== Task requirements ==
If an entry holds a picture, leave that picture out and reproduce everything else exactly.

[Opening Listed records section]

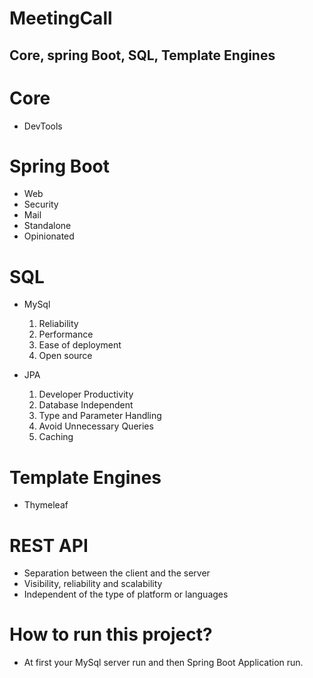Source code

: # MeetingCall
## Core, spring Boot, SQL, Template Engines

# Core
- DevTools

# Spring Boot
- Web
- Security
- Mail
- Standalone
- Opinionated

# SQL
- MySql  
   1. Reliability
   2. Performance
   3. Ease of deployment
   4. Open source

- JPA
  1. Developer Productivity
  2. Database Independent
  3. Type and Parameter Handling
  4. Avoid Unnecessary Queries
  5. Caching


# Template Engines
- Thymeleaf

# REST API

- Separation between the client and the server
- Visibility, reliability and scalability
- Independent of the type of platform or languages

# How to run this project?
- At first your MySql server run and then Spring Boot Application run.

[Closing Listed records section]

== Solution to this problem ==
Source code

: # MeetingCall
## Core, spring Boot, SQL, Template Engines

# Core
- DevTools

# Spring Boot
- Web
- Security
- Mail
- Standalone
- Opinionated

# SQL
- MySql  
   1. Reliability
   2. Performance
   3. Ease of deployment
   4. Open source

- JPA
  1. Developer Productivity
  2. Database Independent
  3. Type and Parameter Handling
  4. Avoid Unnecessary Queries
  5. Caching


# Template Engines
- Thymeleaf

# REST API

- Separation between the client and the server
- Visibility, reliability and scalability
- Independent of the type of platform or languages

# How to run this project?
- At first your MySql server run and then Spring Boot Application run.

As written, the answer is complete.